>>>>>
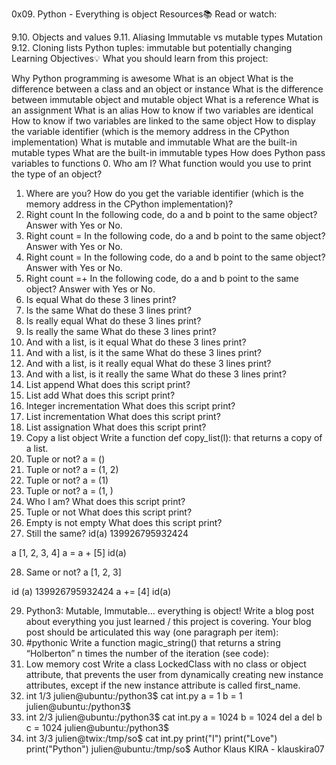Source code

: 0x09. Python - Everything is object
Resources📚
Read or watch:

9.10. Objects and values
9.11. Aliasing
Immutable vs mutable types
Mutation
9.12. Cloning lists
Python tuples: immutable but potentially changing
Learning Objectives💡
What you should learn from this project:

Why Python programming is awesome
What is an object
What is the difference between a class and an object or instance
What is the difference between immutable object and mutable object
What is a reference
What is an assignment
What is an alias
How to know if two variables are identical
How to know if two variables are linked to the same object
How to display the variable identifier (which is the memory address in the CPython implementation)
What is mutable and immutable
What are the built-in mutable types
What are the built-in immutable types
How does Python pass variables to functions
0. Who am I?
What function would you use to print the type of an object?
1. Where are you?
How do you get the variable identifier (which is the memory address in the CPython implementation)?
2. Right count
In the following code, do a and b point to the same object? Answer with Yes or No.
3. Right count =
In the following code, do a and b point to the same object? Answer with Yes or No.
4. Right count =
In the following code, do a and b point to the same object? Answer with Yes or No.
5. Right count =+
In the following code, do a and b point to the same object? Answer with Yes or No.
6. Is equal
What do these 3 lines print?
7. Is the same
What do these 3 lines print?
8. Is really equal
What do these 3 lines print?
9. Is really the same
What do these 3 lines print?
10. And with a list, is it equal
What do these 3 lines print?
11. And with a list, is it the same
What do these 3 lines print?
12. And with a list, is it really equal
What do these 3 lines print?
13. And with a list, is it really the same
What do these 3 lines print?
14. List append
What does this script print?
15. List add
What does this script print?
16. Integer incrementation
What does this script print?
17. List incrementation
What does this script print?
18. List assignation
What does this script print?
19. Copy a list object
Write a function def copy_list(l): that returns a copy of a list.
20. Tuple or not?
a = ()
21. Tuple or not?
a = (1, 2)
22. Tuple or not?
a = (1)
23. Tuple or not?
a = (1, )
24. Who I am?
What does this script print?
25. Tuple or not
What does this script print?
26. Empty is not empty
What does this script print?
27. Still the same?
id(a) 139926795932424

a [1, 2, 3, 4] a = a + [5] id(a)

28. Same or not?
a [1, 2, 3]

id (a) 139926795932424 a += [4] id(a)

29. Python3: Mutable, Immutable... everything is object!
Write a blog post about everything you just learned / this project is covering. Your blog post should be articulated this way (one paragraph per item):
30. #pythonic
Write a function magic_string() that returns a string “Holberton” n times the number of the iteration (see code):
31. Low memory cost
Write a class LockedClass with no class or object attribute, that prevents the user from dynamically creating new instance attributes, except if the new instance attribute is called first_name.
32. int 1/3
julien@ubuntu:/python3$ cat int.py a = 1 b = 1 julien@ubuntu:/python3$
33. int 2/3
julien@ubuntu:/python3$ cat int.py a = 1024 b = 1024 del a del b c = 1024 julien@ubuntu:/python3$
34. int 3/3
julien@twix:/tmp/so$ cat int.py print("I") print("Love") print("Python") julien@ubuntu:/tmp/so$
Author
Klaus KIRA - klauskira07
<<<<<
PROBLEM REQUIREMENTS -
Retype all the records exactly and keep out every picture.

RESULT OF THIS EXERCISE -
Source code

: 0x09. Python - Everything is object
Resources📚
Read or watch:

9.10. Objects and values
9.11. Aliasing
Immutable vs mutable types
Mutation
9.12. Cloning lists
Python tuples: immutable but potentially changing
Learning Objectives💡
What you should learn from this project:

Why Python programming is awesome
What is an object
What is the difference between a class and an object or instance
What is the difference between immutable object and mutable object
What is a reference
What is an assignment
What is an alias
How to know if two variables are identical
How to know if two variables are linked to the same object
How to display the variable identifier (which is the memory address in the CPython implementation)
What is mutable and immutable
What are the built-in mutable types
What are the built-in immutable types
How does Python pass variables to functions
0. Who am I?
What function would you use to print the type of an object?
1. Where are you?
How do you get the variable identifier (which is the memory address in the CPython implementation)?
2. Right count
In the following code, do a and b point to the same object? Answer with Yes or No.
3. Right count =
In the following code, do a and b point to the same object? Answer with Yes or No.
4. Right count =
In the following code, do a and b point to the same object? Answer with Yes or No.
5. Right count =+
In the following code, do a and b point to the same object? Answer with Yes or No.
6. Is equal
What do these 3 lines print?
7. Is the same
What do these 3 lines print?
8. Is really equal
What do these 3 lines print?
9. Is really the same
What do these 3 lines print?
10. And with a list, is it equal
What do these 3 lines print?
11. And with a list, is it the same
What do these 3 lines print?
12. And with a list, is it really equal
What do these 3 lines print?
13. And with a list, is it really the same
What do these 3 lines print?
14. List append
What does this script print?
15. List add
What does this script print?
16. Integer incrementation
What does this script print?
17. List incrementation
What does this script print?
18. List assignation
What does this script print?
19. Copy a list object
Write a function def copy_list(l): that returns a copy of a list.
20. Tuple or not?
a = ()
21. Tuple or not?
a = (1, 2)
22. Tuple or not?
a = (1)
23. Tuple or not?
a = (1, )
24. Who I am?
What does this script print?
25. Tuple or not
What does this script print?
26. Empty is not empty
What does this script print?
27. Still the same?
id(a) 139926795932424

a [1, 2, 3, 4] a = a + [5] id(a)

28. Same or not?
a [1, 2, 3]

id (a) 139926795932424 a += [4] id(a)

29. Python3: Mutable, Immutable... everything is object!
Write a blog post about everything you just learned / this project is covering. Your blog post should be articulated this way (one paragraph per item):
30. #pythonic
Write a function magic_string() that returns a string “Holberton” n times the number of the iteration (see code):
31. Low memory cost
Write a class LockedClass with no class or object attribute, that prevents the user from dynamically creating new instance attributes, except if the new instance attribute is called first_name.
32. int 1/3
julien@ubuntu:/python3$ cat int.py a = 1 b = 1 julien@ubuntu:/python3$
33. int 2/3
julien@ubuntu:/python3$ cat int.py a = 1024 b = 1024 del a del b c = 1024 julien@ubuntu:/python3$
34. int 3/3
julien@twix:/tmp/so$ cat int.py print("I") print("Love") print("Python") julien@ubuntu:/tmp/so$
Author
Klaus KIRA - klauskira07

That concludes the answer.